Big Behavioural Data - PSY00123M
- Department: Psychology
- Credit value: 20 credits
- Credit level: M
- Academic year of delivery: 2025-26
Module summary
When an individual uses social media, plays a video game, or makes an internet search, a digital trace of this interaction is created.
Some of this data is locked away by gatekeeper corporations and guarded tightly in proprietary data lakes and warehouses. However, other data remain accessible via processes of open-source intelligence (OSINT) and data donation. Such ‘big’ data can be used to generate transformative knowledge in both academic and policy contexts.
This module aims to develop skills in understanding and utilising this large-scale secondary human data. This includes employing both traditional processes of statistical inference and more recent AI-powered analytic techniques such as in-context learning.
Module will run
Occurrence | Teaching period |
---|---|
A | Semester 2 2025-26 |
Module aims
Students will learn how to work with a variety of kinds of structured and unstructured large-scale human data drawn from digital environments.
They will learn how to wrangle large and complex human datasets in ways which make them tractable for useful analysis. Students will gain experience of using both traditional statistical modelling techniques; and the application of recent developments in generative AI to obtain insights from large-scale data.
The module will culminate in an open assessment in which they will use a real big human data set to answer a real research question.
Module learning outcomes
- Critically evaluate the use of large-scale behavioural datasets when addressing a research question.

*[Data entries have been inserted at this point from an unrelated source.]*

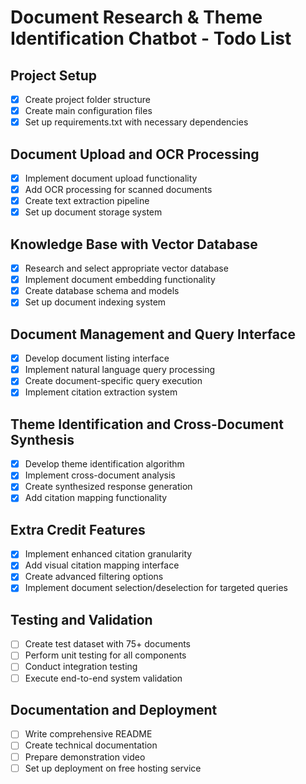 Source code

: # Document Research & Theme Identification Chatbot - Todo List

## Project Setup
- [x] Create project folder structure
- [x] Create main configuration files
- [x] Set up requirements.txt with necessary dependencies

## Document Upload and OCR Processing
- [x] Implement document upload functionality
- [x] Add OCR processing for scanned documents
- [x] Create text extraction pipeline
- [x] Set up document storage system

## Knowledge Base with Vector Database
- [x] Research and select appropriate vector database
- [x] Implement document embedding functionality
- [x] Create database schema and models
- [x] Set up document indexing system

## Document Management and Query Interface
- [x] Develop document listing interface
- [x] Implement natural language query processing
- [x] Create document-specific query execution
- [x] Implement citation extraction system

## Theme Identification and Cross-Document Synthesis
- [x] Develop theme identification algorithm
- [x] Implement cross-document analysis
- [x] Create synthesized response generation
- [x] Add citation mapping functionality

## Extra Credit Features
- [x] Implement enhanced citation granularity
- [x] Add visual citation mapping interface
- [x] Create advanced filtering options
- [x] Implement document selection/deselection for targeted queries

## Testing and Validation
- [ ] Create test dataset with 75+ documents
- [ ] Perform unit testing for all components
- [ ] Conduct integration testing
- [ ] Execute end-to-end system validation

## Documentation and Deployment
- [ ] Write comprehensive README
- [ ] Create technical documentation
- [ ] Prepare demonstration video
- [ ] Set up deployment on free hosting service
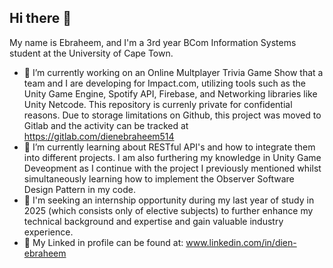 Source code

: ## Hi there 👋
My name is Ebraheem, and  I'm a 3rd year BCom Information Systems student at the University of Cape Town.
- 🔭 I’m currently working on an Online Multplayer Trivia Game Show that a team and I are developing for Impact.com, utilizing tools such as the Unity Game Engine, Spotify API, Firebase, and Networking libraries like Unity Netcode. This repository is currenly private for confidential reasons. Due to storage limitations on Github, this project was moved to Gitlab and the activity can be tracked at https://gitlab.com/dienebraheem514
- 🌱 I’m currently learning about RESTful API's and how to integrate them into different projects. I am also furthering my knowledge in Unity Game Deveopment as I continue with the project I previously mentioned whilst simultaneously learning how to implement the Observer Software Design Pattern in my code.
- 👯 I'm seeking an internship opportunity during my last year of study in 2025 (which consists only of elective subjects) to further enhance my technical background and expertise and gain valuable industry experience.
- 💼 My Linked in profile can be found at: www.linkedin.com/in/dien-ebraheem

<!--
**Ebidien511/Ebidien511** is a ✨ _special_ ✨ repository because its `README.md` (this file) appears on your GitHub profile.

Here are some ideas to get you started:

- 🔭 I’m currently working on ...
- 🌱 I’m currently learning ...
- 👯 I’m looking to collaborate on ...
- 🤔 I’m looking for help with ...
- 💬 Ask me about ...
- 📫 How to reach me: ...
- 😄 Pronouns: ...
- ⚡ Fun fact: ...
-->
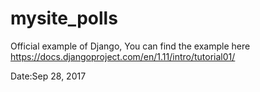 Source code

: # mysite_polls

Official example of Django, You can find the example here https://docs.djangoproject.com/en/1.11/intro/tutorial01/

Date:Sep 28, 2017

- Select and synthesise large-scale behavioural datasets in order to address a research question.
- Manipulate large human datasets to create novel data features that are relevant to a question of interest.
- Determine an analytic strategy to answer a research question using big human data
- Evaluate how successful an analytical approach has been in addressing a research question using big human data.
- Use relevant statistical and/or AI techniques, and the R programming language to analyse large-scale secondary human data.
- Identify and mitigate the impact of bias and error in the analysis of large human datasets.
Module content
- Data Transformation and AI: Techniques for cleaning, transforming, and structuring large datasets to make them suitable for analysis. Reliably transforming unstructured / inappropriate data using AI. Data quality issues at scale.
- Big Data Infrastructure: Overview of the technologies and platforms that enable the capture of big data, including open-source intelligence and data donation.
- Modelling Big Data: Introduction to various models and algorithms that are particularly useful in the context of large datasets.
- Practical Application of R for Big Data: Hands-on training in using the R programming language, along with relevant packages, for manipulation, visualization, and analysis of large-scale human data.
Indicative assessment
Task | % of module mark |
---|---|
Online Exam -less than 24hrs (Centrally scheduled) | 100 |
Special assessment rules
None
Indicative reassessment
Task | % of module mark |
---|---|
Online Exam -less than 24hrs (Centrally scheduled) | 100 |
Module feedback
Marks will be available on e:vision.
Indicative reading
Wickham, H., Çetinkaya-Rundel, M., & Grolemund, G. (2023). R for data science. " O'Reilly Media, Inc.".
El-Nasr, M. S., Nguyen, T. H. D., Canossa, A., & Drachen, A. (2021). Game data science. Oxford University Press.